Iacocca: An Autobiography – Book Review
Posted June 24, 2010on:
Author: Lee Iacocca
I had heard rave reviews about this book and I’d been wanting to read it since a long time. So, when i found one in a Goodwill store, I was very excited. After reading the book however, I must say I’m a bit disappointed.
The book is interesting no doubt, but I disliked the man. That is partly why I disliked him – because the book is interesting. Are you thinking I’m nuts? Let me explain. Iacocca has spun a fascinating drama in the book. To the extent that it seems staged and dishonest. Every chapter leaves the story hanging at such a strategic point that you can sometimes mistake it for a suspense thriller! That seems to be the very intent of the book: to be a page turner and make money than be an honest autobiography. Once you figure out that he has weaved the words and events just to get your emotions flowing, you will grimace everytime you spot it in the book.

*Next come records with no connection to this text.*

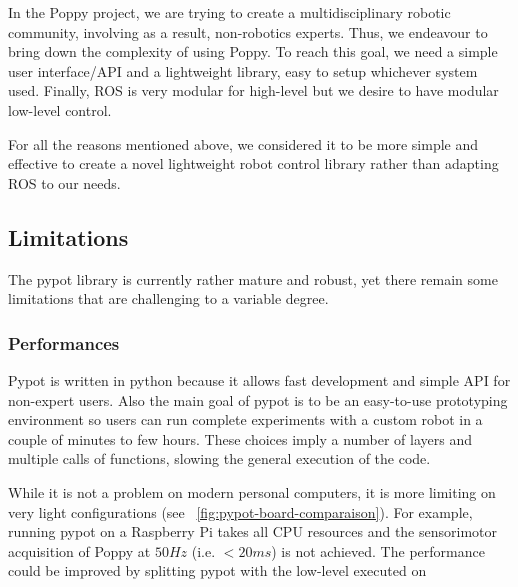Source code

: In the Poppy project, we are trying to create a multidisciplinary robotic community, involving as a result, non-robotics experts. Thus, we endeavour to bring down the complexity of using Poppy. To reach this goal, we need a simple user interface/API and a lightweight library, easy to setup whichever system used. Finally, ROS is very modular for high-level but we desire to have modular low-level control.

For all the reasons mentioned above, we considered it to be more simple and effective to create a novel lightweight robot control library rather than adapting ROS to our needs.


\subsection{Limitations} %

The pypot library is currently rather mature and robust, yet there remain some limitations that are challenging to a variable degree.

\subsubsection{Performances}

Pypot is written in python because it allows fast development and simple API for non-expert users. Also the main goal of pypot is to be an easy-to-use prototyping environment so users can run complete experiments with a custom robot in a couple of minutes to few hours. These choices imply a number of layers and multiple calls of functions, slowing the general execution of the code.

While it is not a problem on modern personal computers, it is more limiting on very light configurations (see \figurename~\ref{fig:pypot-board-comparaison}). For example, running pypot on a Raspberry Pi takes all CPU resources and the sensorimotor acquisition of Poppy at $50Hz$ (i.e. $<20ms$) is not achieved.
The performance could be improved by splitting pypot with the low-level executed on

The book was written to get back at Henry Ford and lash back at anybody in his life who opposed Iacocca. And make money while doing so. It seems rather childish that he spends quarter of the book vilifying Ford. While I do not know how Ford really was, I definitely will not take Iacocca’s word for it. Iacocca’s views are totally one-sided, he paints a perfect picture of himself and tries to give you the impression that he was a victim in so many circumstances. Please! He says he did not mind when Ford fired him, but cannot forgive him for the effect it had on its wife and kids. Very understandable. His family would have definitely been distraught and that can upset any man. Your heart goes out to him, sure. But when he goes on to fire a lot of people, it is either out of pressure or because of sheer necessity. Sure, as a higher up that is part of his job. But when he does that don’t the fired people have wife and kids too? Why should he bring up his family being affected if not to just get your sympathy? That’s plain hypocrisy.
In the beginning of the book, Iacocca has to mention that the profits from the book go to a diabetes research foundation. Good job, Lee! Did you mention that there so that we say so? I’ve heard a proverb which says even the left hand should not know about the charity given by the right hand. If you’re using it to leverage your image, please don’t call it charity. And somebody mentioned on Amazon that this is a trick to get tax breaks!
These are just some subtle instances which give an insight into his personality. The man cannot accept any opinion other than his own. He remembers every single statement that has ever been made against him. He doesn’t fail to mention it in his book and argue about why that is untrue. Place an obstacle in his way and you are sure to be slandered in the book! He gives you pages of justification for the reason he agreed to making commercials lest you get the false impression that he was hankering for publicity. He has an entire chapter devoted to external circumstances that are aiding Japan, but his ego cannot let him accept once that their quality of cars may be far better.
To his credit, I must say he is an inspirational leader with street smarts and presence of mind. Some of his views that appear here and there about running a business and being a leader are sensible and true. His pointers about good communication, vocabulary etc are noteworthy. For me, who doesn’t know much about cars, it was interesting to learn about all the models that were built in a chronological order, how they were marketed etc. The challenges he faced on joining Chrysler were interesting to read. The Chrysler section was far more interesting and real than his narration of years at Ford. He is a dynamic leader, just a little too egoistic for my taste.